Nullo il patto di non concorrenza se il corrispettivo non è determinabile

Sentenza del Tribunale di Modena del 23 maggio 2019

Nullità del patto di non concorrenza del dipendente. Il Tribunale di Modena si pronuncia con una recentissima Sentenza (23 maggio 2019), nella quale analizza i profili di nullità del patto di non concorrenza del dipendente. 

Il caso

Si trattava, in particolare, di un patto di non concorrenza nel quale il corrispettivo era determinato facendo riferimento ad una somma annuale da pagarsi mese per mese. A parere del lavoratore, trattandosi di una somma mensile, il suo complessivo ammontare era legato alla concreta durata del rapporto di lavoro e, quindi, irrimediabilmente indeterminato al momento della conclusione del patto.

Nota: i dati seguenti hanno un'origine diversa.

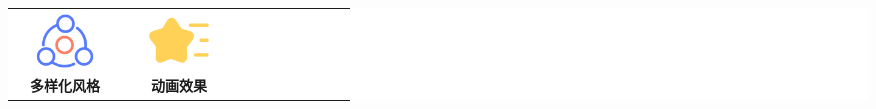 <div>
  <table>
    <tr>
      <td align="center" width="100">
        <img src="./assets/diversify.svg" height="60" width="60" alt="多样化风格" /><br/>
        <strong>多样化风格</strong>
      </td>
      <td align="center" width="100">
        <img src="./assets/animation.svg" height="60" width="60" alt="动画效果" /><br/>
        <strong>动画效果</strong>
      </td>
      <td align="center" width="100"> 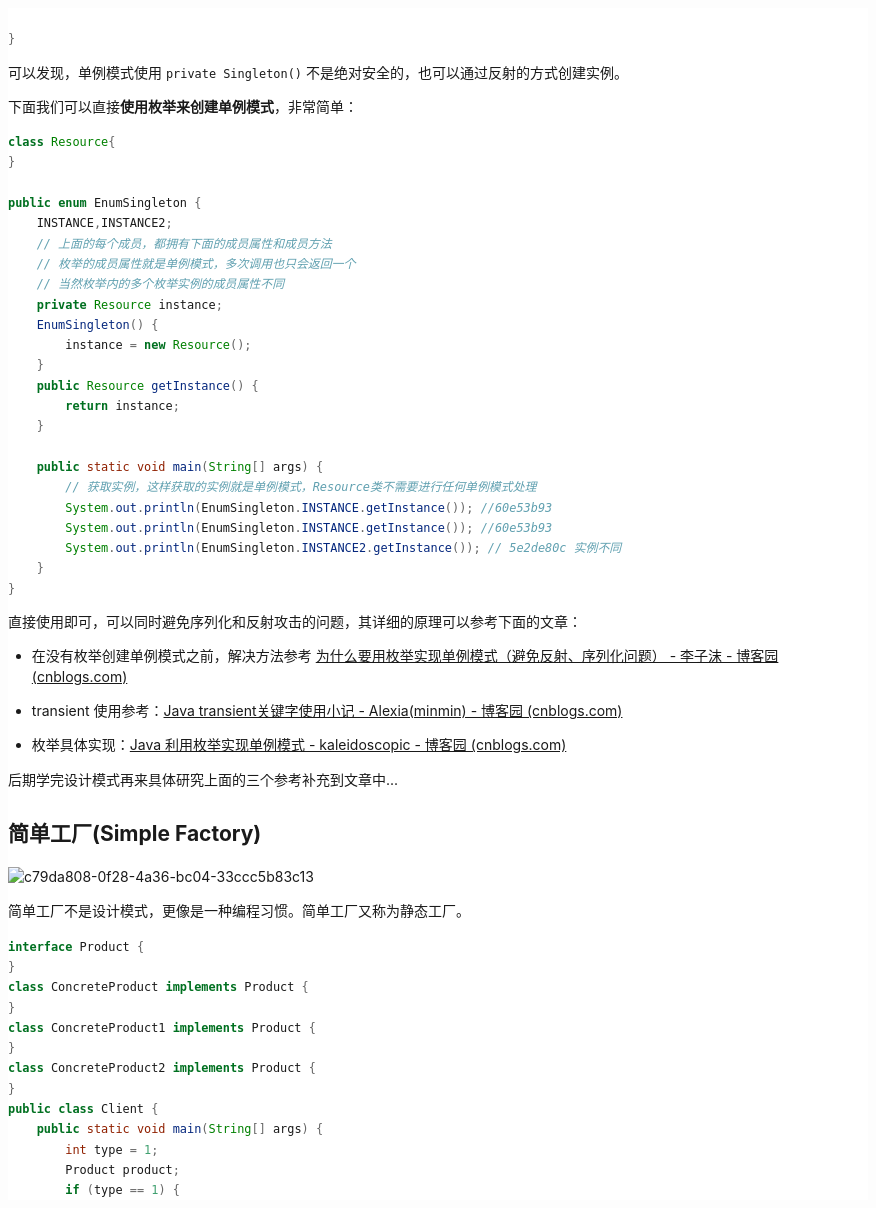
 ```java

}
```

可以发现，单例模式使用 `private Singleton()` 不是绝对安全的，也可以通过反射的方式创建实例。

下面我们可以直接**使用枚举来创建单例模式**，非常简单：

```java
class Resource{
}

public enum EnumSingleton {
    INSTANCE,INSTANCE2;
    // 上面的每个成员，都拥有下面的成员属性和成员方法
    // 枚举的成员属性就是单例模式，多次调用也只会返回一个
    // 当然枚举内的多个枚举实例的成员属性不同
    private Resource instance;
    EnumSingleton() {
        instance = new Resource();
    }
    public Resource getInstance() {
        return instance;
    }

    public static void main(String[] args) {
        // 获取实例，这样获取的实例就是单例模式，Resource类不需要进行任何单例模式处理
        System.out.println(EnumSingleton.INSTANCE.getInstance()); //60e53b93
        System.out.println(EnumSingleton.INSTANCE.getInstance()); //60e53b93
        System.out.println(EnumSingleton.INSTANCE2.getInstance()); // 5e2de80c 实例不同
    }
}
```

直接使用即可，可以同时避免序列化和反射攻击的问题，其详细的原理可以参考下面的文章：

- 在没有枚举创建单例模式之前，解决方法参考 [为什么要用枚举实现单例模式（避免反射、序列化问题） - 李子沫 - 博客园 (cnblogs.com)](https://www.cnblogs.com/chiclee/p/9097772.html#top)

- transient 使用参考：[Java transient关键字使用小记 - Alexia(minmin) - 博客园 (cnblogs.com)](https://www.cnblogs.com/lanxuezaipiao/p/3369962.html)

- 枚举具体实现：[Java 利用枚举实现单例模式 - kaleidoscopic - 博客园 (cnblogs.com)](https://www.cnblogs.com/kaleidoscope/p/9636779.html)

后期学完设计模式再来具体研究上面的三个参考补充到文章中...

## 简单工厂(Simple Factory)

![c79da808-0f28-4a36-bc04-33ccc5b83c13](c79da808-0f28-4a36-bc04-33ccc5b83c13.png)

简单工厂不是设计模式，更像是一种编程习惯。简单工厂又称为静态工厂。

```java
interface Product {
}
class ConcreteProduct implements Product {
}
class ConcreteProduct1 implements Product {
}
class ConcreteProduct2 implements Product {
}
public class Client {
    public static void main(String[] args) {
        int type = 1;
        Product product;
        if (type == 1) {
```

Le valutazioni del Tribunale

A parere del Tribunale “nel caso in cui il compenso venga pattuito in una percentuale della retribuzione, ovvero in una somma fissa mensile, non vi è alcuna possibilità di conoscere in anticipo la misura esatta del corrispettivo che si trova ad essere condizionato da un elemento variabile, costituito dalla durata del rapporto. E’ pur vero che la normativa sui licenziamenti dovrebbe porre al riparo il lavoratore da ingiustificati provvedimenti di recesso posti in essere dal datore di lavoro (attualmente, peraltro, la legislazione ha limitato le possibilità di reintegra nel posto di lavoro) ma non appare corretto giudicare della validità di simile pattuizione, distinguendo tra datori di lavoro sottoposti a tutela reale ovvero obbligatoria. In ogni caso, il dipendente è libero di dimettersi, il che comporta che, in caso di esercizio di tale libera facoltà, egli si troverebbe pregiudicato nell’aver ricevuto una somma inidonea a compensare la rinunzia già fatta“.

Prosegue, poi, il Tribunale, affermando che “nel caso di specie, la clausola pattuita stabilisce un compenso che indica come complessivo annuo, anche se poi ne prevede il concreto pagamento mese per mese senza specificare quale sia il corrispettivo nel caso in cui l’anno – decorrente dalla conclusione del patto – non sia completamente trascorso. Anche a prescindere da una certa ambiguità nella sua determinazione, il corrispettivo è legato alla durata del rapporto di lavoro e, quindi, il patto ha un oggetto indeterminato e indeterminabile al momento della sua conclusione, come tale impossibile da legare in rapporto sinallagmatico con il divieto pattuito con il lavoratore… Dal che consegue la nullità del patto di non concorrenza stipulato tra le parti“.